Exercise
Copy out exactly the lines spanning the line with "decoherence) leading to" to the line with "Let $\bm\hat y$", inclusive, from the data underneath, with no pictures.

Collection entries
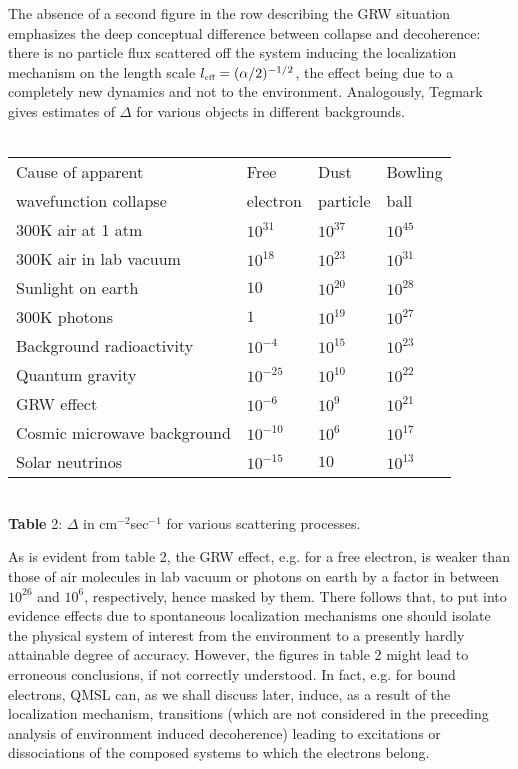 \documentclass[12pt]{article}
\begin{document}
The absence of a second figure in the row describing the GRW situation
emphasizes the deep conceptual difference between collapse and
decoherence: there is no particle flux scattered off  the system inducing
the localization mechanism on the length scale $l_{\makebox{\tiny
eff}} = (\alpha/2)^{-1/2}$, the effect being due to a completely
new dynamics and not to the environment. Analogously, Tegmark
gives estimates of $\Delta$ for various objects in different
backgrounds.
\\ \\ \begin{center}
\begin{tabular}{||l|lll||} \hline
Cause of apparent & Free & Dust & Bowling \\
wavefunction collapse & electron & particle & ball \\ \hline
300K air at 1 atm  & $10^{31}$ & $10^{37}$ & $10^{45}$ \\
300K air in lab vacuum  & $10^{18}$ & $10^{23}$ & $10^{31}$ \\
Sunlight on earth  & $10$ & $10^{20}$ & $10^{28}$ \\
300K photons  & $1$ & $10^{19}$ & $10^{27}$ \\
Background radioactivity  & $10^{-4}$ & $10^{15}$ & $10^{23}$ \\
Quantum gravity  & $10^{-25}$ & $10^{10}$ & $10^{22}$ \\
\hline
GRW effect  & $10^{-6}$ & $10^{9}$ & $10^{21}$ \\
\hline Cosmic microwave background  & $10^{-10}$ & $10^{6}$ &
$10^{17}$ \\
Solar neutrinos & $10^{-15}$ & $10$ & $10^{13}$ \\
\hline
\end{tabular}
\\ \vspace{.3cm}
{\small {\bf Table} 2: $\Delta$ in cm${}^{-2}$sec${}^{-1}$ for
various scattering processes.}
\end{center}

As is evident from table 2, the GRW effect, e.g. for a free
electron, is weaker than those of air molecules in lab vacuum or
photons on earth by a factor in between $10^{26}$ and $10^{6}$,
respectively, hence masked by them.
There follows that, to put into evidence effects due to spontaneous
localization mechanisms one should isolate the physical system of
interest from the environment to a presently hardly attainable
degree of accuracy.
However, the figures in table 2 might lead to erroneous
conclusions, if not correctly understood. In fact, e.g. for bound
electrons, QMSL can, as we shall discuss later, induce, as a
result of the localization mechanism, transitions (which are not
considered in the preceding analysis of environment induced
decoherence) leading to excitations or dissociations of the
composed systems to which the electrons belong.
\end{document}
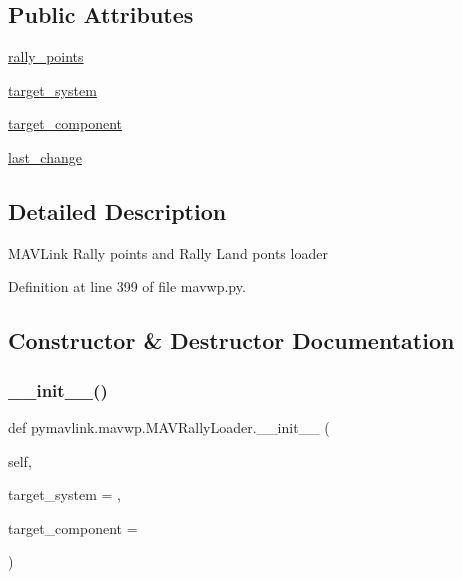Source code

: \subsection*{Public Attributes}
\begin{DoxyCompactItemize}
\item 
\mbox{\hyperlink{classpymavlink_1_1mavwp_1_1MAVRallyLoader_a6d0257a0bbbf63a02933bbedeb8ba614}{rally\+\_\+points}}
\item 
\mbox{\hyperlink{classpymavlink_1_1mavwp_1_1MAVRallyLoader_a48808a91e7229e6cf1825dadf630b59f}{target\+\_\+system}}
\item 
\mbox{\hyperlink{classpymavlink_1_1mavwp_1_1MAVRallyLoader_af0fd1de971ba030f24d897219f4094cb}{target\+\_\+component}}
\item 
\mbox{\hyperlink{classpymavlink_1_1mavwp_1_1MAVRallyLoader_a53cd4202f793f51f8f7cb23ee72920c2}{last\+\_\+change}}
\end{DoxyCompactItemize}


\subsection{Detailed Description}
\begin{DoxyVerb}MAVLink Rally points and Rally Land ponts loader\end{DoxyVerb}
 

Definition at line 399 of file mavwp.\+py.



\subsection{Constructor \& Destructor Documentation}
\mbox{\label{classpymavlink_1_1mavwp_1_1MAVRallyLoader_a566bf2ce40fb10c41cbe6265ca84671b}} 
\subsubsection{\texorpdfstring{\_\_init\_\_()}{\_\_init\_\_()}}
{\footnotesize\ttfamily def pymavlink.\+mavwp.\+M\+A\+V\+Rally\+Loader.\+\_\+\+\_\+init\+\_\+\+\_\+ (\begin{DoxyParamCaption}\item[{}]{self,  }\item[{}]{target\+\_\+system = {},  }\item[{}]{target\+\_\+component = {} }\end{DoxyParamCaption})}



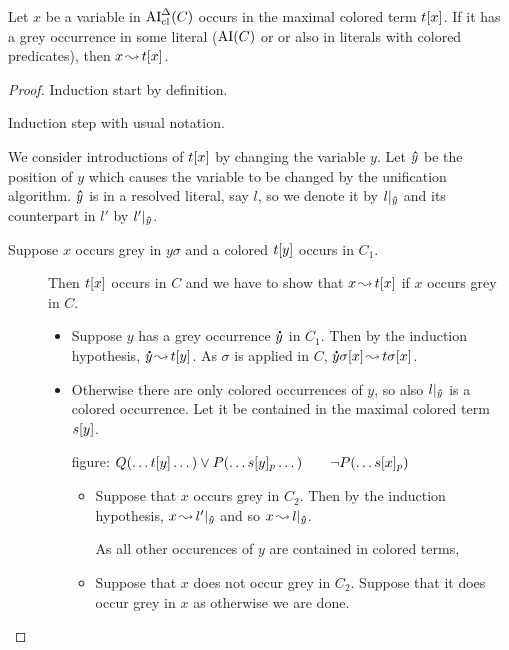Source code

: \documentclass[,%
	paper=a4,%
	DIV11, %
	twoside=false,%
	liststotoc,
	bibtotoc,
	draft=false,%
	numbers=noendperiod
]{scrartcl}
\begin{document}


\begin{clemma}
	\label{lemma:arrow_from_grey_to_colored}
	Let $x$ be a variable in $\operatorname{AI}_\mathrm{cl}^\Delta(C)$ occurs in the maximal colored term $t[x]$.
	If it has a grey occurrence in some literal ($\operatorname{AI}(C)$ or or also in literals with colored predicates), then $x\operatorname{\leadsto} t[x]$.
\end{clemma}
\begin{proof}
	Induction start by definition.

	Induction step with usual notation.

	We consider introductions of $t[x]$ by changing the variable $y$.
	Let $\bm\hat y$ be the position of $y$ which causes the variable to be changed by the unification algorithm.
	$\bm\hat y$ is in a resolved literal, say $l$, so we denote it by $l|_{\bm\hat y}$ and its counterpart in $l'$ by $l'|_{\bm\hat y}$. 

	\begin{description}
		\item[Suppose $x$ occurs grey in $y\sigma$ and a colored $t[y]$ occurs in $C_1$.]
			Then $t[x]$ occurs in $C$ and we have to show that $x\operatorname{\leadsto} t[x]$ if $x$ occurs grey in $C$.

			\begin{itemize}
				\item Suppose $y$ has a grey occurrence $\bm\dot y$ in $C_1$.
					Then by the induction hypothesis, $\bm\dot y\operatorname{\leadsto} t[y]$. 
					As $\sigma$ is applied in $C$, $\bm\dot y\sigma[x]\operatorname{\leadsto} t\sigma[x]$.

				\item Otherwise there are only colored occurrences of $y$, so also $l|_{\bm\hat y}$ is a colored occurrence. Let it be contained in the maximal colored term $s[y]$.

					figure: $Q(\dots t[y] \dots) \lor P(\dots s{[y]_{p}} \dots)\quad\quad \lnot P(\dots s{[x]_{p}})$

					\begin{itemize}
						\item Suppose that $x$ occurs grey in $C_2$. Then by the induction hypothesis, $x\operatorname{\leadsto} l'|_{\bm\hat y}$ and so
							$x\operatorname{\leadsto} l|_{\bm\hat y}$.

							As all other occurences of $y$ are contained in colored terms, 
							
						\item Suppose that $x$ does not occur grey in $C_2$.
							Suppose that it does occur grey in $x$ as otherwise we are done.


\end{itemize}
\end{itemize}
\end{description}
\end{proof}
\end{document}
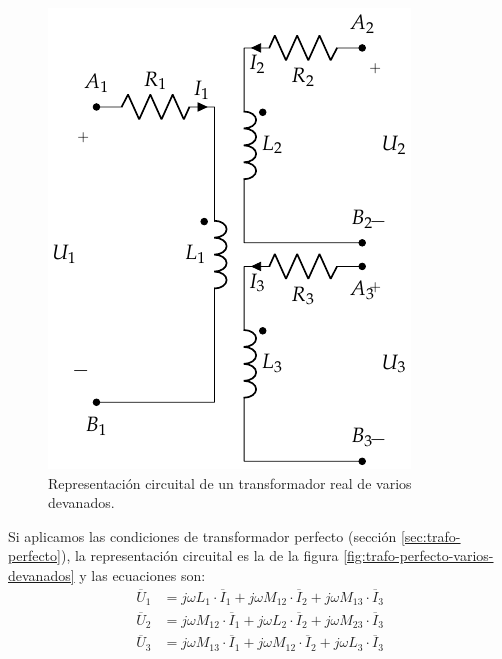 \begin{figure}
  \centering
  \includegraphics[height=0.25\textheight]{../figs/TrafoVariosDevanados.pdf}
  \caption{Representación circuital de un transformador real de varios devanados.}
  \label{fig:trafo-varios-devanados}
\end{figure}


Si aplicamos las condiciones de transformador perfecto (sección \ref{sec:trafo-perfecto}), la representación circuital es la de la figura \ref{fig:trafo-perfecto-varios-devanados} y las ecuaciones son:
  \begin{align*}
  \overline{U}_1 &= j \omega L_1 \cdot \overline{I}_1 + j \omega M_{12} \cdot\overline{I}_2 + j \omega M_{13} \cdot\overline{I}_3\\
  \overline{U}_2 &= j \omega M_{12} \cdot \overline{I}_1 + j \omega L_2 \cdot \overline{I}_2 + j \omega M_{23} \cdot \overline{I}_3\\
  \overline{U}_3 &= j \omega M_{13} \cdot \overline{I}_1 + j \omega M_{12} \cdot\overline{I}_2 + j \omega L_3 \cdot \overline{I}_3
\end{align*}

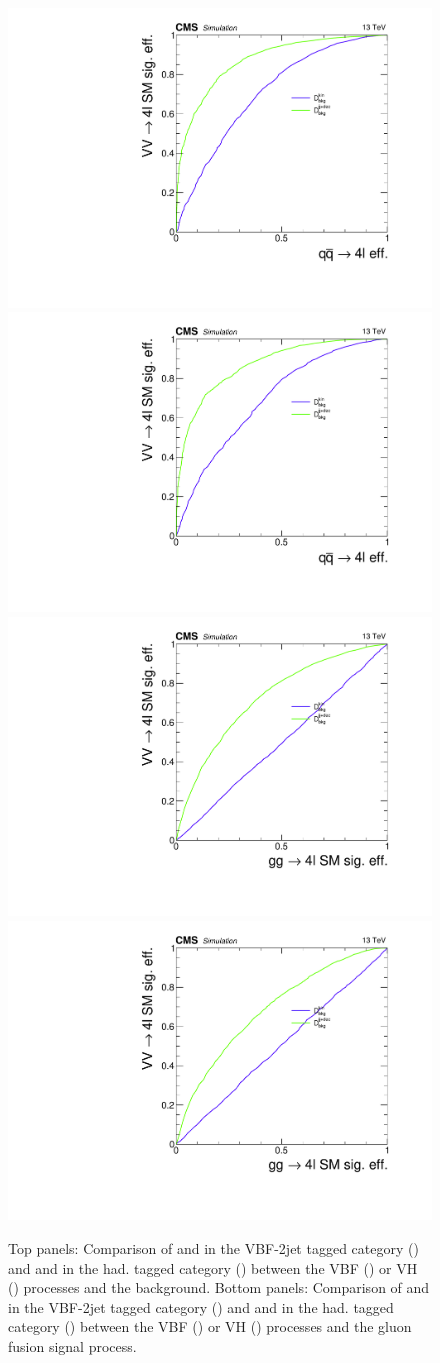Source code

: \begin{figure}[tbh]
\centering
	\includegraphics[width=.4\textwidth]{Figures/Observables/ROC_VVZZ_offshell_Sig_vs_qqZZ_2e2mu_JJVBFTagged_ZZMass_105_140.pdf}
	\includegraphics[width=.4\textwidth]{Figures/Observables/ROC_VVZZ_offshell_Sig_vs_qqZZ_2e2mu_HadVHTagged_ZZMass_105_140.pdf}
	\includegraphics[width=.4\textwidth]{Figures/Observables/ROC_VVZZ_offshell_Sig_vs_ggZZ_offshell_Sig_2e2mu_JJVBFTagged_ZZMass_105_140.pdf}
	\includegraphics[width=.4\textwidth]{Figures/Observables/ROC_VVZZ_offshell_Sig_vs_ggZZ_offshell_Sig_2e2mu_HadVHTagged_ZZMass_105_140.pdf}
\caption{
Top panels: Comparison of \DbkgVBFdec and \Dbkgkin in the VBF-2jet tagged category (\cmsLeft) and 
\DbkgVHdec and \Dbkgkin in the had. \VH tagged category (\cmsRight) between the VBF (\cmsLeft) or VH (\cmsRight) processes and the \qqbar background. 
Bottom panels: Comparison of \DbkgVBFdec and \Dbkgkin in the VBF-2jet tagged category (\cmsLeft) and 
\DbkgVHdec and \Dbkgkin in the had. \VH tagged category (\cmsRight) between the VBF (\cmsLeft) or VH (\cmsRight) processes and the gluon fusion signal process.
\label{fig:rocnewDbkg}
}
\end{figure}

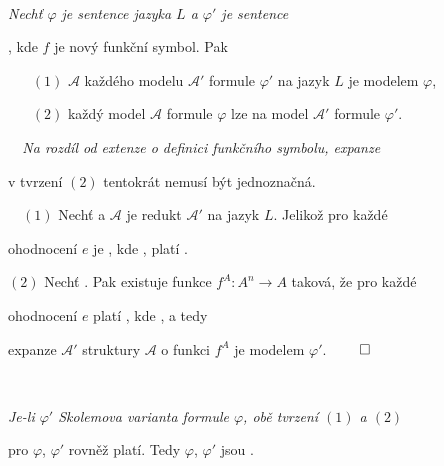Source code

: {\bf {}}\ \ {\it Nechť $\varphi$ je sentence  jazyka $L$ a $\varphi'$ je sentence
\smallskip

 , kde $f$ je nový funkční symbol. Pak
\vspace{0.5mm}

\begin{enumerate}
\item[$(1)$]  $\mathcal{A}$ každého modelu $\mathcal{A'}$ formule $\varphi'$ na jazyk $L$ je modelem $\varphi$,
\vspace{0.5mm}

\item[$(2)$] každý model $\mathcal{A}$ formule $\varphi$ lze  na model $\mathcal{A}'$ formule $\varphi'$.
\end{enumerate}}
\smallskip

{\it {}\ \ Na rozdíl od extenze o definici funkčního symbolu, expanze
\smallskip

v tvrzení $(2)$ tentokrát nemusí být jednoznačná.}
\medskip

{\it {}}\ \ $(1)$ Nechť  a $\mathcal{A}$ je redukt $\mathcal{A}'$ na jazyk $L$. Jelikož pro každé
\smallskip

ohodnocení $e$ je , kde , platí .
\smallskip

$(2)$ Nechť . Pak existuje funkce $f^{A}\colon A^n \to A$ taková, že pro každé
\smallskip

ohodnocení $e$ platí , kde , a tedy
\smallskip

expanze $\mathcal{A'}$ struktury $\mathcal{A}$ o funkci $f^{A}$ je modelem $\varphi'$. $\qed$
\medskip

{\bf {}}\ \ {\it Je-li $\varphi'$ Skolemova varianta formule $\varphi$, obě tvrzení $(1)$ a $(2)$
\smallskip

pro $\varphi$, $\varphi'$ rovněž platí. Tedy $\varphi$, $\varphi'$ jsou .}



    
    
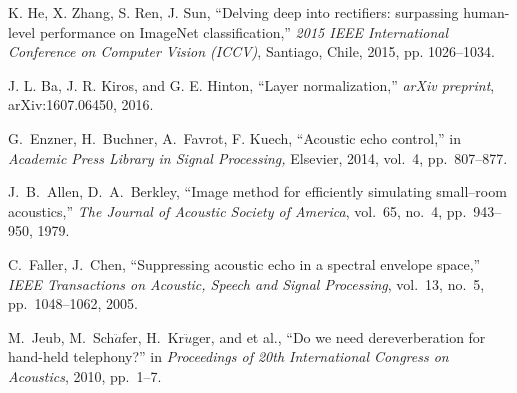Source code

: \documentclass{article}
\begin{document}
\begin{sloppy}
\begin{thebibliography}{9}

    K. He, X. Zhang, S. Ren, J. Sun, ``Delving deep into rectifiers: surpassing human-level performance on ImageNet classification,'' \textit{2015 IEEE International Conference on Computer Vision (ICCV)}, Santiago, Chile, 2015, pp. 1026--1034.

    J. L. Ba, J. R. Kiros, and G. E. Hinton, ``Layer normalization,'' \textit{arXiv preprint}, arXiv:1607.06450, 2016.



    G.\ Enzner, H.\ Buchner, A.\ Favrot, F. Kuech, ``Acoustic echo control,'' in \textit{Academic Press Library in Signal Processing,} Elsevier, 2014, vol.~4, pp.~807--877.



    J.\ B.\ Allen, D.\ A.\ Berkley, ``Image method for efficiently simulating small--room acoustics,'' \textit{The Journal of Acoustic Society of America}, vol.~65, no.~4, pp.~943--950, 1979.

    C.\ Faller, J.\ Chen, ``Suppressing acoustic echo in a spectral
    envelope space,'' \textit{IEEE Transactions on Acoustic, Speech and
    Signal Processing}, vol.~13, no.~5, pp.~1048--1062, 2005.

    M.\ Jeub, M.\ Sch$\ddot{a}$fer, H.\ Kr$\ddot{u}$ger, and et al., ``Do we need dereverberation for hand-held telephony?'' in \textit{Proceedings of 20th International Congress on Acoustics}, 2010, pp.~1--7.

 \end{thebibliography}


\end{sloppy}
\end{document}
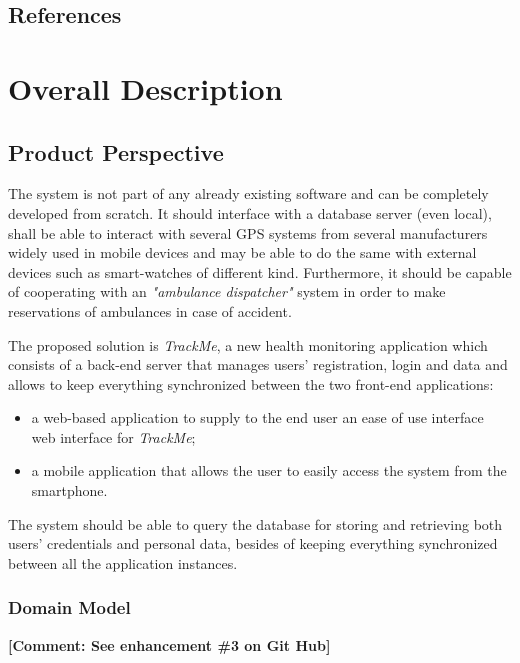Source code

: \documentclass[a4paper]{article}
\newcommand{\comment}[1]{\textbf{[Comment: #1]}}
\begin{document}
    \subsection{References}
        \printbibliography[heading=none]
\newpage
\section{Overall Description}
    \subsection{Product Perspective}
    
    The system is not part of any already existing software and can be completely developed from scratch. It should interface with a database server (even local), shall be able to interact with several GPS systems from several manufacturers widely used in mobile devices and may be able to do the same with external devices such as smart-watches of different kind. Furthermore, it should be capable of cooperating with an \textit{"ambulance dispatcher"} system in order to make reservations of ambulances in case of accident.
    
    The proposed solution is \textit{TrackMe}, a new health monitoring application which consists of a back-end server that manages users' registration, login and data and allows to keep everything synchronized between the two front-end applications:
        \begin{itemize}
            \item a web-based application to supply to the end user an ease of use interface web interface for \textit{TrackMe};
            \item a mobile application that allows the user to easily access the system from the smartphone.
        \end{itemize}
    
    The system should be able to query the database for storing and retrieving both users' credentials and personal data, besides of keeping everything synchronized between all the application instances.
    
    \subsubsection{Domain Model}
    \comment{See enhancement \#3 on Git Hub}
    
\end{document}

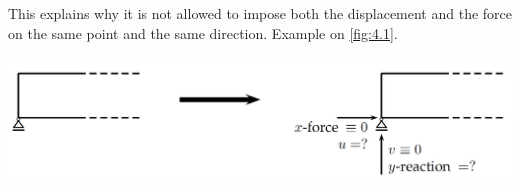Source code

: 	This explains why it is not allowed to impose both the displacement and the force on the same point and the same direction. Example on \autoref{fig:4.1}. 
	
	\begin{center}
	\includegraphics[scale=0.3]{ch4/1}
	\label{fig:4.1}
	\end{center}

Answer box
decoherence) leading to excitations or dissociations of the
composed systems to which the electrons belong.
\end{document}
Source code

: \subsection*{Public Attributes}
\begin{DoxyCompactItemize}
\item 
\mbox{\hyperlink{classpymavlink_1_1mavwp_1_1MAVRallyLoader_a6d0257a0bbbf63a02933bbedeb8ba614}{rally\+\_\+points}}
\item 
\mbox{\hyperlink{classpymavlink_1_1mavwp_1_1MAVRallyLoader_a48808a91e7229e6cf1825dadf630b59f}{target\+\_\+system}}
\item 
\mbox{\hyperlink{classpymavlink_1_1mavwp_1_1MAVRallyLoader_af0fd1de971ba030f24d897219f4094cb}{target\+\_\+component}}
\item 
\mbox{\hyperlink{classpymavlink_1_1mavwp_1_1MAVRallyLoader_a53cd4202f793f51f8f7cb23ee72920c2}{last\+\_\+change}}
\end{DoxyCompactItemize}


\subsection{Detailed Description}
\begin{DoxyVerb}MAVLink Rally points and Rally Land ponts loader\end{DoxyVerb}
 

Definition at line 399 of file mavwp.\+py.



\subsection{Constructor \& Destructor Documentation}
\mbox{\label{classpymavlink_1_1mavwp_1_1MAVRallyLoader_a566bf2ce40fb10c41cbe6265ca84671b}} 
\subsubsection{\texorpdfstring{\_\_init\_\_()}{\_\_init\_\_()}}
{\footnotesize\ttfamily def pymavlink.\+mavwp.\+M\+A\+V\+Rally\+Loader.\+\_\+\+\_\+init\+\_\+\+\_\+ (\begin{DoxyParamCaption}\item[{}]{self,  }\item[{}]{target\+\_\+system = {},  }\item[{}]{target\+\_\+component = {} }\end{DoxyParamCaption})}



Source code

: \documentclass[,%
	paper=a4,%
	DIV11, %
	twoside=false,%
	liststotoc,
	bibtotoc,
	draft=false,%
	numbers=noendperiod
]{scrartcl}
\begin{document}


\begin{clemma}
	\label{lemma:arrow_from_grey_to_colored}
	Let $x$ be a variable in $\operatorname{AI}_\mathrm{cl}^\Delta(C)$ occurs in the maximal colored term $t[x]$.
	If it has a grey occurrence in some literal ($\operatorname{AI}(C)$ or or also in literals with colored predicates), then $x\operatorname{\leadsto} t[x]$.
\end{clemma}
\begin{proof}
	Induction start by definition.

	Induction step with usual notation.

	We consider introductions of $t[x]$ by changing the variable $y$.
	Let $\bm\hat y$ be the position of $y$ which causes the variable to be changed by the unification algorithm.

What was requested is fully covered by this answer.